It could be easy to see Grizzly Bear’s Friend EP on the rack at your favorite record store and dismiss it as a hold-over release. Looking at the track list, full of songs that have appeared on previous releases, along with not one but two bands covering “Knife”, it would seem logical to conclude that this is nothing more than a well-timed filler EP to keep people sated until the next Grizzly Bear full-length. I mean, despite the parentheticals tacked onto the song titles, such as “Alligator (Choir Version)”, can these versions really be that different from their originals?
Well, yes. In fact, if this is a holdover release, it might be the best one in recent memory. The Friend EP shows that Grizzly Bear has gone through some changes since last year’s Yellow House that are just as radical as the changes made when they expanded into a full band after Horn of Plenty.

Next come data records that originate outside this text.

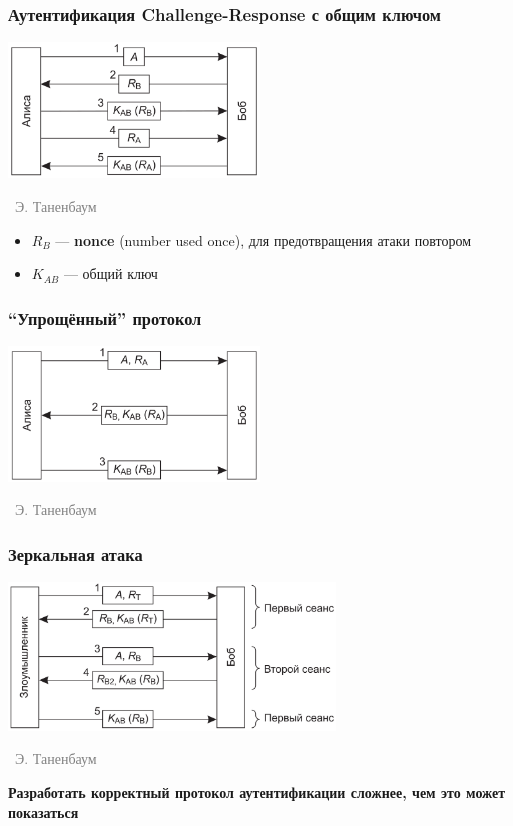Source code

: \documentclass[xetex,mathserif,serif]{beamer}
\newcommand{\attribution}[1] {
\vspace{-5mm}\begin{flushright}\begin{scriptsize}\textcolor{gray}{\textcopyright\, #1}\end{scriptsize}\end{flushright}
}
\begin{document}
	\begin{frame}
		\frametitle{Аутентификация Challenge-Response с общим ключом}
		\begin{center}
			\includegraphics[width=0.5\textwidth]{challengeResponse.png}
			\attribution{Э. Таненбаум}
		\end{center}
		\begin{itemize}
			\item $R_B$ --- \textbf{nonce} (number used once), для предотвращения атаки повтором
			\item $K_{AB}$ --- общий ключ
		\end{itemize}
	\end{frame}

	\begin{frame}
		\frametitle{``Упрощённый'' протокол}
		\begin{center}
			\includegraphics[width=0.5\textwidth]{simpleChallengeResponse.png}
			\attribution{Э. Таненбаум}
		\end{center}
	\end{frame}

	\begin{frame}
		\frametitle{Зеркальная атака}
		\begin{center}
			\includegraphics[width=0.65\textwidth]{mirrorAttack.png}
			\attribution{Э. Таненбаум}
		\end{center}
		\vspace{5mm}
		\textbf{Разработать корректный протокол аутентификации сложнее, чем это может показаться}
	\end{frame}
\end{document}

The first four songs on this generous EP were recorded last august in a church, and the change in venue for recording makes these songs sound drastically different from their previous forms.
Yellow House was an album full of the silence and stillness and creaks of its title location, where the album was recorded. Those songs expand in quiet, lonesome ways, down dark halls and into dusty rooms. But the version of “Little Brother” found on the Friend EP seems to be very much aware of its new digs. Recording the song in a church, the band seems to go for a sound that is, well, religion-big. And they succeed. The finger-plucked acoustic guitars, so prevalent on Yellow House, are subbed-out for big, beefy electric guitars full of expansive echo. The drums drive everything forward, and while the song stays restrained much of the time, that restraint doesn’t last. The song builds to an arena-size crescendo. And what makes it so effective is the fact that the pounding drums and churning guitars are still soaked in the band’s beautiful vocal harmonies.
Grizzly Bear are nothing short of a great rock band on these tracks, but their sense of texture and offbeat movement is not lost. The Choir Version of “Alligator” finds the band getting help from Beirut’s Zach Condon and the Dirty Projectors’ Dave Longstreth. The band’s already solid knack for orchestration is made all the stronger by adding these two arrangement gurus, and they manage to blow up the song, originally only a minute-and-a-half vignette on Horn of Plenty, into a big, raucous ebb and flow of orchestral pop. The drums are particularly strong on this track, subdued when they need to be, but capable of surprisingly flashy fills that keep the song’s chunky tension intact. By the time the horns come in at the end of the song, Grizzly Bear has managed to completely change your expectations for the rest of the EP. Gone is any sound you could possibly call precious or gentle, and in its place is a noisy, exciting force to be reckoned with.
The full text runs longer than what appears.